Mitochondrial quality control mechanisms include mitochondrial chaperones, the mitochondrial unfolded protein response (UPRmt), degradation of mitochondrial proteins in the cytoplasm via the proteasome (p97, 26S proteasome), removal of damaged proteins via mitochondrial derived vesicles (MDVs), and mitophagy (Figure 1) [32]. Misfolded mitochondrial proteins can be refolded by mitochondrial chaperone proteins (heat shock proteins 22, 60, and 70) or cleaved/degraded by mitochondrial proteases Lon and Clp through the UPRmt [33][34][35][36][37]. Damaged mitochondrial proteins can also be targeted specifically for proteasome degradation by p97 through the proteasome [38]. MDVs bud off mitochondria after engulfing damaged mitochondrial macromolecules. MDVs are associated with impaired mitochondrial import channels. These MDVs are either degraded by lysosomes, peroxisomes, or exocytosed [39][40]. Mitophagy (reviewed extensively below) functions to remove damaged mitochondria with the goal of preventing cell death.
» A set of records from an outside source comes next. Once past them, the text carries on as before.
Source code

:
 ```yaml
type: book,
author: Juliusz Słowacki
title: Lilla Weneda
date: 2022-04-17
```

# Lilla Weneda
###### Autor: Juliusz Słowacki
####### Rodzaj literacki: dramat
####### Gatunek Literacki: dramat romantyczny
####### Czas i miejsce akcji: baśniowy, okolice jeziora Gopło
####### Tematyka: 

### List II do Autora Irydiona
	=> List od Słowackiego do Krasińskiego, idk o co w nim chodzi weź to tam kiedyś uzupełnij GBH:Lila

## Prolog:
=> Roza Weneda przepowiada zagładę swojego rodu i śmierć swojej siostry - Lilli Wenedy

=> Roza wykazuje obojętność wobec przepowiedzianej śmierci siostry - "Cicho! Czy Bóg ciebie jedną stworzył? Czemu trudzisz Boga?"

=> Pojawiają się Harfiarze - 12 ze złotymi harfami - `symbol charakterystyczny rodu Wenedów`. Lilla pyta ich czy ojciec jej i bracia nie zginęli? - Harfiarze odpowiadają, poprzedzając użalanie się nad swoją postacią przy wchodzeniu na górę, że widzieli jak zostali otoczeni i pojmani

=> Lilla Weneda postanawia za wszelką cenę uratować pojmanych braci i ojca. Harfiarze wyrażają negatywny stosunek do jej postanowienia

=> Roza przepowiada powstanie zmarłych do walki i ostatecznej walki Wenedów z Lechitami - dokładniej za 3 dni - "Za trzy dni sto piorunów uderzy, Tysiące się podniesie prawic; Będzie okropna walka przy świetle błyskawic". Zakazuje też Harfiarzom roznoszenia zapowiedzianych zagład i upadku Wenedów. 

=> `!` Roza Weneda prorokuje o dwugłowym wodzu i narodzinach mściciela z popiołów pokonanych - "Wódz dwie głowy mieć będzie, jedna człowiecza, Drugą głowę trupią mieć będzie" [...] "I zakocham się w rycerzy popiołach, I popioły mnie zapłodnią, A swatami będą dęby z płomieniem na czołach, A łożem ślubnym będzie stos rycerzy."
Figure 1. Mitochondrial Quality Control Mechanisms. Unfolded protein response, mitochondrial derived vesicles, and mitophagy [23][33] Created with BioRender.com.

3. Modulating Mitophagy in Neurodegeneration

Increasing mitophagy in transgenic mouse models of neurodegeneration have shown mostly beneficial effects. In AD models (iPSC derived, transgenic mice, and C. elegans), increasing mitophagy using nicotinamide mononucleotide (NMN), UA, or actinonin (AC) reduced Aβ and tau aggregation. In AD transgenic mice, mitophagy induction benefited cognition [41][42]. These compounds are NAD+ precursors, which may drive mitophagy through alterations in redox balance (NAD+/NADH). UA likely drives mitophagy through a PINK1/Parkin/Nix axis.

Broad autophagy induction with Rilmenidine in the G93ASOD1 mouse model of ALS did not change disease progression [43]. The mechanism(s) of Rilmenidine autophagy/mitophagy induction are currently unknown. Rapamaycin (an mTOR inhibitor) treatment of this same mouse model was detrimental unless mature lymphocytes were depleted [44]. These studies highlight the importance of understanding the non-cell autonomous effects of autophagy and mitophagy pathways.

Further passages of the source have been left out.